ECG Changes by Severity
| Potassium (approx.) | ECG findings |
|---|---|
| 5.5-6.5 mEq/L | Peaked T waves |
| 6.5-7.5 mEq/L | Widened QRS, flattened or absent P waves |
| >7.5 mEq/L | Sine wave pattern — risk of VF or asystole |
These thresholds are approximate, not absolute — treat based on the ECG and clinical picture, not the number alone.
Treatment Steps, in Order
- Stop causative drugs (ACEi/ARB, potassium-sparing diuretics, NSAIDs, trimethoprim)
- If ECG changes are present or K+ is 6.5 or higher: IV calcium gluconate first — stabilizes the cardiac membrane (it doesn't lower potassium, it buys time)
- IV insulin with dextrose, and/or nebulized salbutamol — shifts potassium into cells (effect in roughly 30-60 minutes)

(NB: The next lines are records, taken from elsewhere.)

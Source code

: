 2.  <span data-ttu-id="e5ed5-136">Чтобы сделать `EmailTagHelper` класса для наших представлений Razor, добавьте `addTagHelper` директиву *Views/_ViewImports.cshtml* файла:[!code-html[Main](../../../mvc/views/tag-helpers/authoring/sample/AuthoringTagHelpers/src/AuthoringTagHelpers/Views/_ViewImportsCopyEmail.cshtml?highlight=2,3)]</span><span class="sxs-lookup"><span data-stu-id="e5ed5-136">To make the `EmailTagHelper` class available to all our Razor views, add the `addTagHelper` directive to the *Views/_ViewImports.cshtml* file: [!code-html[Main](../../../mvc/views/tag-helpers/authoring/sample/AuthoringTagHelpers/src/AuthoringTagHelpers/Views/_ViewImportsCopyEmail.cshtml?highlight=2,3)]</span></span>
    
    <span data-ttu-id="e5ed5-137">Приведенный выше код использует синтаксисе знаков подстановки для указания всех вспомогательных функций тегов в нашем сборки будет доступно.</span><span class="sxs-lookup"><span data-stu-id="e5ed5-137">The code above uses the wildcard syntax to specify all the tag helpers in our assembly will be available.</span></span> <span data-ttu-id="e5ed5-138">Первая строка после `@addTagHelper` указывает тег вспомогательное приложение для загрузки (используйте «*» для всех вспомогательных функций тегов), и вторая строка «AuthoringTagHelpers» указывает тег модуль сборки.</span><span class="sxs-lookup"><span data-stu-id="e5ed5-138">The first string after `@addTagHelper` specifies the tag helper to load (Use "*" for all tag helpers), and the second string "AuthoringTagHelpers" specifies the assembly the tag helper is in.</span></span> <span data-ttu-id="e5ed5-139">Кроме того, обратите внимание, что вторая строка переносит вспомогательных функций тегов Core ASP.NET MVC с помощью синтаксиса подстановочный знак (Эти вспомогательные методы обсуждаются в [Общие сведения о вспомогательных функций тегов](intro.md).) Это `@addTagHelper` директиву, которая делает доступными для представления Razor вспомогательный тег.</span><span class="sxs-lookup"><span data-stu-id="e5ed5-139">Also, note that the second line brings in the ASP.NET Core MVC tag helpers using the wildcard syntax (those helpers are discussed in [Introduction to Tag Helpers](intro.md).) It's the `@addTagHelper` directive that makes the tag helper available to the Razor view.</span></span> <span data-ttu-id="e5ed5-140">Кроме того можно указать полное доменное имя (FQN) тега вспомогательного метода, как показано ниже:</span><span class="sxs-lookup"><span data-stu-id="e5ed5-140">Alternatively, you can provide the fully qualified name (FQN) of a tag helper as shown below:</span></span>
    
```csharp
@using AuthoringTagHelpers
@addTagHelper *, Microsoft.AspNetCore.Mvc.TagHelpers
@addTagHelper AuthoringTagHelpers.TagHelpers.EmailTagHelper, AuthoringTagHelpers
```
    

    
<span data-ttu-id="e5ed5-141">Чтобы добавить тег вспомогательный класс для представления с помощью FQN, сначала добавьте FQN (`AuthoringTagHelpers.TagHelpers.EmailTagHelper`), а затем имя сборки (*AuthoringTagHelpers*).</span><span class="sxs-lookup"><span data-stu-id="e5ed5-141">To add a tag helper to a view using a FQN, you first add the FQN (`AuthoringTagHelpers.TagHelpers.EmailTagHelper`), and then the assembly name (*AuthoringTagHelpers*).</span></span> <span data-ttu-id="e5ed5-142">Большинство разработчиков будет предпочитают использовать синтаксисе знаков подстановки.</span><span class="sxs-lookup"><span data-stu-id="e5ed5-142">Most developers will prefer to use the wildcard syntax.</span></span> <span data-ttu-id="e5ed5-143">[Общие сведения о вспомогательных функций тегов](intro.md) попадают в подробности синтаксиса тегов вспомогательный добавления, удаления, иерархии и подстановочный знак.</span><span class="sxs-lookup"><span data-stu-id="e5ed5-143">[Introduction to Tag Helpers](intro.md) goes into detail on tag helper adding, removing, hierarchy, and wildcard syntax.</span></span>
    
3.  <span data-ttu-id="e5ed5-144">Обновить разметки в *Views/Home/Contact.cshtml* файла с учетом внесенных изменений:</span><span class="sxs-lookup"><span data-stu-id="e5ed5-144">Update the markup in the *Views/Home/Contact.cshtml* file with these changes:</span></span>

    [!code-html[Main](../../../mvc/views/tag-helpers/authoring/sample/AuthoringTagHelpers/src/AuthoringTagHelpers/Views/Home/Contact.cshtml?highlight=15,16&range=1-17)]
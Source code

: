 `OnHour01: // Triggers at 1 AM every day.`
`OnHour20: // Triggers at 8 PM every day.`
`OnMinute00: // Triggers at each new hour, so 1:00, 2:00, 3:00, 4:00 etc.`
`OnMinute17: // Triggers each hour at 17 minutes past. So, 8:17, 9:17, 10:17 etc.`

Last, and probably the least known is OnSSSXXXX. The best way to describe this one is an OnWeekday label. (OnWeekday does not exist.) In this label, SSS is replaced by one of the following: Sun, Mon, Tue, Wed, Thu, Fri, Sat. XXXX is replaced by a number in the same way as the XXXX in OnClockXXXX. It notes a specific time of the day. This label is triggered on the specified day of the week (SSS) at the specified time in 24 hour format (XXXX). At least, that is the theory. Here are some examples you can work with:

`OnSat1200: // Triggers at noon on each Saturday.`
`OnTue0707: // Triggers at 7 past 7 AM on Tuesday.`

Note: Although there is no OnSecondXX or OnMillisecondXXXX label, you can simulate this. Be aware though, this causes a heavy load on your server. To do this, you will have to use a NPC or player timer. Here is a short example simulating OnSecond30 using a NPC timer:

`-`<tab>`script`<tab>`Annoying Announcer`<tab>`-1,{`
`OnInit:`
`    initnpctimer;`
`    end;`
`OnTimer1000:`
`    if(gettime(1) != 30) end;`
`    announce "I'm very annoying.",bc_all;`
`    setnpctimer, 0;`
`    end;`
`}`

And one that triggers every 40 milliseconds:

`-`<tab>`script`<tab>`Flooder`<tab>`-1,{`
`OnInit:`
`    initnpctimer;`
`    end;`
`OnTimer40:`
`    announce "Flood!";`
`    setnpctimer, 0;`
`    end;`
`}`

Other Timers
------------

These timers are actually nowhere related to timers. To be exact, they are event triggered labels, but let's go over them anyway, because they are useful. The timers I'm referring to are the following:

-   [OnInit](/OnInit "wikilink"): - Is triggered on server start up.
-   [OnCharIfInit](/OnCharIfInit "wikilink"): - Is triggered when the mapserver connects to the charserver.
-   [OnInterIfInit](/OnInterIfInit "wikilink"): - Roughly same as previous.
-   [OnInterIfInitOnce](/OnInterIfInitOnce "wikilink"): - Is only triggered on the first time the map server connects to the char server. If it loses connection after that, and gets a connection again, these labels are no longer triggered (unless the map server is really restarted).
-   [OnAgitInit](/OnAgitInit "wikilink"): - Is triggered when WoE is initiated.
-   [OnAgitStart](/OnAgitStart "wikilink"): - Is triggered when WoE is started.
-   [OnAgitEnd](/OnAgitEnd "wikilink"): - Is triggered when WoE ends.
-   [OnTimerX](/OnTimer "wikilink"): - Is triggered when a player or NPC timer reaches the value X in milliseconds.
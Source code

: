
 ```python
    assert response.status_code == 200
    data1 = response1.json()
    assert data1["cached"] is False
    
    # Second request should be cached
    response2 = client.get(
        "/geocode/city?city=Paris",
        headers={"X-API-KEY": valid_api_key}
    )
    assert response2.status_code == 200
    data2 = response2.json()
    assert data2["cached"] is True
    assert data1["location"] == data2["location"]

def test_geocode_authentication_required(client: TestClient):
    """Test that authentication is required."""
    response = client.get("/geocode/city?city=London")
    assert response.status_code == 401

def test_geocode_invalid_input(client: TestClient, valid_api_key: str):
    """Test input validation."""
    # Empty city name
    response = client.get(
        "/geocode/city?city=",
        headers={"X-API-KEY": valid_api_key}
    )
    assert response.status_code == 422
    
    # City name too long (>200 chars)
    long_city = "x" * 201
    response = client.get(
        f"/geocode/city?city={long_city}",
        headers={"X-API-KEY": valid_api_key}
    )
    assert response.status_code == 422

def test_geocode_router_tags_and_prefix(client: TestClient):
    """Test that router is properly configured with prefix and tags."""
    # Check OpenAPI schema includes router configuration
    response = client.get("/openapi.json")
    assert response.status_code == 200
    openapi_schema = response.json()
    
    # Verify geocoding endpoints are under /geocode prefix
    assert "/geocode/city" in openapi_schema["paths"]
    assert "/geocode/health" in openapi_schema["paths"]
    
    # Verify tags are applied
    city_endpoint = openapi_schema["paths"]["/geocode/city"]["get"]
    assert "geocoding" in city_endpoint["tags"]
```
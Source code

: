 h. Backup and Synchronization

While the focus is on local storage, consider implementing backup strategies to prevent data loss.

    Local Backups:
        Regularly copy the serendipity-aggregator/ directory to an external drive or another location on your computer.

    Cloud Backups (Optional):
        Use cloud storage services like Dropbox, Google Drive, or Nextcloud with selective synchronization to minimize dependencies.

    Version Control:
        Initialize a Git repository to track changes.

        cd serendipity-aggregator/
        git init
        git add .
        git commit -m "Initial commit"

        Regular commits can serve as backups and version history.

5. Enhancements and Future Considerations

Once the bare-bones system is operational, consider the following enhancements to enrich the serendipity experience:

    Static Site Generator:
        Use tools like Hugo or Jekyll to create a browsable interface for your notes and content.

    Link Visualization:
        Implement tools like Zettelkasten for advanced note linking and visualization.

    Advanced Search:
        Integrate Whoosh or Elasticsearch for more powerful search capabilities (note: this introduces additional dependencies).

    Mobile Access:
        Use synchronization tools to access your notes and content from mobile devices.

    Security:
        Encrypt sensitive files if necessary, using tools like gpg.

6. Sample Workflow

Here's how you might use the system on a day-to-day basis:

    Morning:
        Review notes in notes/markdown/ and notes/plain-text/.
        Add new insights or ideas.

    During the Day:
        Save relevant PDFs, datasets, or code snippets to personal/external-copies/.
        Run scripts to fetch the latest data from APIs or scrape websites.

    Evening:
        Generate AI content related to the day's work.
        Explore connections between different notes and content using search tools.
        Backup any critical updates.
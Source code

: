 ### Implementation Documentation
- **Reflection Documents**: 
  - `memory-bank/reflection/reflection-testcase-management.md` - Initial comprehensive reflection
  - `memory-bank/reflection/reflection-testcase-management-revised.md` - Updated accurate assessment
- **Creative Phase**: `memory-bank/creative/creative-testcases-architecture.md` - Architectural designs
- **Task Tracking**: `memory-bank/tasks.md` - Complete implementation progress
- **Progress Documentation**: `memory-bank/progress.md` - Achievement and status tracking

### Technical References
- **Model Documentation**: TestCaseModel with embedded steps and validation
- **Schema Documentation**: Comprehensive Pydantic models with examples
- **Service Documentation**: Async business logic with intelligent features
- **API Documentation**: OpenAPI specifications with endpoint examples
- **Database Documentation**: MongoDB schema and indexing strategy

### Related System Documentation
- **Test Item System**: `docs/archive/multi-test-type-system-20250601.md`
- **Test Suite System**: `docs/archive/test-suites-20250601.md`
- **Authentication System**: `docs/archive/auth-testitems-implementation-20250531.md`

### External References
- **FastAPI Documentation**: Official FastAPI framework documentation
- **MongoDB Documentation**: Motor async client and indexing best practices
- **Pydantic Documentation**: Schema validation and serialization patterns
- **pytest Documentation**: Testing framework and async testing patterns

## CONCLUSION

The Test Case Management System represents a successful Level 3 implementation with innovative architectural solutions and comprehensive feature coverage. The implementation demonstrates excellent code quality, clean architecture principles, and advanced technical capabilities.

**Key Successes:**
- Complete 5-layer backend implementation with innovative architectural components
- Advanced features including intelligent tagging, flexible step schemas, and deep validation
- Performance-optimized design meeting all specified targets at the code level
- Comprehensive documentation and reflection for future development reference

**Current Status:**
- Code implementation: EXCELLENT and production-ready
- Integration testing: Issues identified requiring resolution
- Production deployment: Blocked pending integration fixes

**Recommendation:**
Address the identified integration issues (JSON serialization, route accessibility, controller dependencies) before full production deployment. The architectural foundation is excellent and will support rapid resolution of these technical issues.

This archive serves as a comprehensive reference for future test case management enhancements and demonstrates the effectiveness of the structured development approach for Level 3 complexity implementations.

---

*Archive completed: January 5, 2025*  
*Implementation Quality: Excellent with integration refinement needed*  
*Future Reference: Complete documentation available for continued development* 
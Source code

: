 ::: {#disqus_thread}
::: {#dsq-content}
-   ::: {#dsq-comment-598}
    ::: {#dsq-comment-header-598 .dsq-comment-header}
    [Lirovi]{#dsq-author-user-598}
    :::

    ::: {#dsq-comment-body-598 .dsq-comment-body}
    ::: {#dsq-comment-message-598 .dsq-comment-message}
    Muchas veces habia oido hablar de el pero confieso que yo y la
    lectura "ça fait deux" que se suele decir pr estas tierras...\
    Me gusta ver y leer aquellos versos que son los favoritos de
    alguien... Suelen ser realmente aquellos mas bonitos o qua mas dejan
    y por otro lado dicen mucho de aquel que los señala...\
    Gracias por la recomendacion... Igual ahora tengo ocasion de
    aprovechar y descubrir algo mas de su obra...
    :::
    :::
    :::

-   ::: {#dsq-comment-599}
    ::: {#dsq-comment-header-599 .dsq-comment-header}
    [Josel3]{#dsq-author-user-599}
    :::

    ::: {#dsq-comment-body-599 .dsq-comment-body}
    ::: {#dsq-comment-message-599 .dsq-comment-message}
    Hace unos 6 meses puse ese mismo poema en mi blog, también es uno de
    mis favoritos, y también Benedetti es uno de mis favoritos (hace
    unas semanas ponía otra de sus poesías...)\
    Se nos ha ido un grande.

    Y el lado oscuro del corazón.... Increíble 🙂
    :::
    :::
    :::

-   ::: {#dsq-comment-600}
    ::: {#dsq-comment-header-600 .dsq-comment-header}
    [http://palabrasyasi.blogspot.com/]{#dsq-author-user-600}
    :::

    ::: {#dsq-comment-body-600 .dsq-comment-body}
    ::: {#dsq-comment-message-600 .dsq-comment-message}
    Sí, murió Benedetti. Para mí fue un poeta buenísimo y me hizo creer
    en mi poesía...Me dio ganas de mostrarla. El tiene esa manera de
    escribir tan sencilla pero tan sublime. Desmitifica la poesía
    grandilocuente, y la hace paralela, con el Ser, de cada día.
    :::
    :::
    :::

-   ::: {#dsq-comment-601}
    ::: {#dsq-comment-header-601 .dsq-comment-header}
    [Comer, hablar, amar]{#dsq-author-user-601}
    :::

- IV sodium bicarbonate if significant acidosis is present
- Remove potassium from the body: loop diuretics if renal function allows, or dialysis if severe, refractory, or in renal failure
- Continuous cardiac monitoring throughout
Emergency Protocol
Treat any ECG change from hyperkalemia as a medical emergency — don't wait for repeat labs before giving calcium if ECG changes are present. Call for senior or critical care support early if potassium is very high or the patient is unstable, and recheck potassium and the ECG after each step.